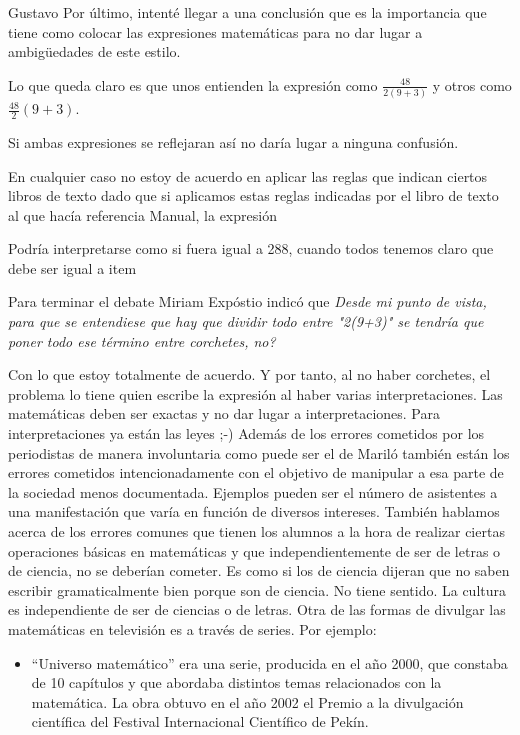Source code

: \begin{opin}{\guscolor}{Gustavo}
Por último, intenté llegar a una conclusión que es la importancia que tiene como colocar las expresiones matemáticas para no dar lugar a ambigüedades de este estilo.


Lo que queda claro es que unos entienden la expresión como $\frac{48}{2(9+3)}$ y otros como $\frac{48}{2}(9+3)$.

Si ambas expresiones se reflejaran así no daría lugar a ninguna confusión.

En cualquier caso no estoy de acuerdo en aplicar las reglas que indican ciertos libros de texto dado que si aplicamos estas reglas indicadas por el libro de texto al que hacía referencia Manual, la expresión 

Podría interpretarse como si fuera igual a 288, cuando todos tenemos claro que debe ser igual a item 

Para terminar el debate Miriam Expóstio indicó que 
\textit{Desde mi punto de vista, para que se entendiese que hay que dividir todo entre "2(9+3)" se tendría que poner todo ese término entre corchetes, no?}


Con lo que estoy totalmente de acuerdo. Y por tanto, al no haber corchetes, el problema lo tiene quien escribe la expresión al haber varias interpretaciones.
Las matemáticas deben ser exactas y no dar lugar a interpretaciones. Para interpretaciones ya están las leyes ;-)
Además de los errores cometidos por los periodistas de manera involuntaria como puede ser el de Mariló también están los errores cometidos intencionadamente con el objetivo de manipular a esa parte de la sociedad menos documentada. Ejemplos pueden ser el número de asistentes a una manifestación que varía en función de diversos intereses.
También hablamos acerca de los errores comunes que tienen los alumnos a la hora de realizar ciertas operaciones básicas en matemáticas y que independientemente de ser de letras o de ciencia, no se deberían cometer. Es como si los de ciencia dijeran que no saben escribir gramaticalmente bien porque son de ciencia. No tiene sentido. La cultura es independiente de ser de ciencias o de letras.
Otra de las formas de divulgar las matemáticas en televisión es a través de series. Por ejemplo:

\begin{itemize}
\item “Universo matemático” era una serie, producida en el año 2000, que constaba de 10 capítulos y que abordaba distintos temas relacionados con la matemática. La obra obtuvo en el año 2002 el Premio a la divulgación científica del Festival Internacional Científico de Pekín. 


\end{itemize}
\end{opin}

---

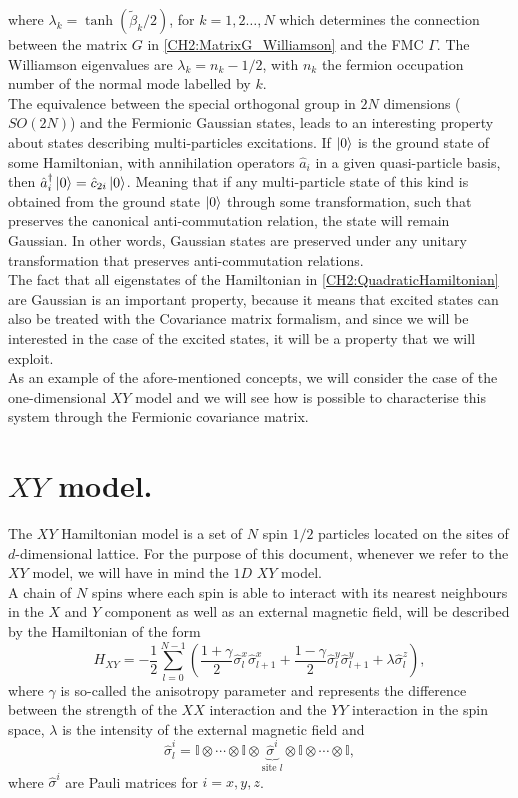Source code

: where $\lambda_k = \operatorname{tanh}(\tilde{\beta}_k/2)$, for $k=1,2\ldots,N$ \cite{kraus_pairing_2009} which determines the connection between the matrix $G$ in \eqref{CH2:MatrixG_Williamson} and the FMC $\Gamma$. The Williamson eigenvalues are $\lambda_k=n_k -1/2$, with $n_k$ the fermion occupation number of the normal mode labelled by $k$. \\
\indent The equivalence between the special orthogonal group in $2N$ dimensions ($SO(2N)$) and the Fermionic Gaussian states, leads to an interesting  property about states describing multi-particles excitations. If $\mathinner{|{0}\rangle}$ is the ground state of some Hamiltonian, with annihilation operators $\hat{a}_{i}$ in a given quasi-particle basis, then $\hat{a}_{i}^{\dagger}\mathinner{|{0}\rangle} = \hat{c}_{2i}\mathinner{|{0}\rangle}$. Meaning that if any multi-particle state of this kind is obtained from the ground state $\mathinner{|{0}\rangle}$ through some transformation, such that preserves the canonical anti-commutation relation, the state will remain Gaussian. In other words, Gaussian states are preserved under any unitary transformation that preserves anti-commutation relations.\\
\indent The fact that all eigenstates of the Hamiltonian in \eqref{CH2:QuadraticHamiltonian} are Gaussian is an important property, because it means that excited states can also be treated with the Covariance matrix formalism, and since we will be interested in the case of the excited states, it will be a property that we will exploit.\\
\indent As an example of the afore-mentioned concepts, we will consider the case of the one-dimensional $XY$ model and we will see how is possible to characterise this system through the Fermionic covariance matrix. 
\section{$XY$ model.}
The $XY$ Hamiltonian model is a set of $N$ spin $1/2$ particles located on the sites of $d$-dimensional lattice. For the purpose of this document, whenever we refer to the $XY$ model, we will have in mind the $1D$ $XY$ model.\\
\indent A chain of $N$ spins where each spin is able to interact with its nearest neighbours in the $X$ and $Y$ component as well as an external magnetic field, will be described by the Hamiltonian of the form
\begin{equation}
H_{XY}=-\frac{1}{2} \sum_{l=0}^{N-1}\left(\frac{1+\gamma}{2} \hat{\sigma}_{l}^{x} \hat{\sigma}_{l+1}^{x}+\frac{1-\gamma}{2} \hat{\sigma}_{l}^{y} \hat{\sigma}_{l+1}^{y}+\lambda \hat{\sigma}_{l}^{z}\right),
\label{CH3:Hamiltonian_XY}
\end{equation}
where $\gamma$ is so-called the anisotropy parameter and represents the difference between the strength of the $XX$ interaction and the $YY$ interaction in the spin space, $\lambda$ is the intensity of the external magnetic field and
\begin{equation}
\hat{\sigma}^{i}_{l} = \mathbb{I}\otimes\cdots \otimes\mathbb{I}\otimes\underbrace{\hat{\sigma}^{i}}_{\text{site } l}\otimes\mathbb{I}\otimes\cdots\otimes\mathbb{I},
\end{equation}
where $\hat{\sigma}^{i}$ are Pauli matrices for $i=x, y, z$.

* YOUR ASSIGNMENT: In the entries above, find each line with the word "interpretaciones" and copy it.

* YOUR RESPONSE:
Con lo que estoy totalmente de acuerdo. Y por tanto, al no haber corchetes, el problema lo tiene quien escribe la expresión al haber varias interpretaciones.
Las matemáticas deben ser exactas y no dar lugar a interpretaciones. Para interpretaciones ya están las leyes ;-)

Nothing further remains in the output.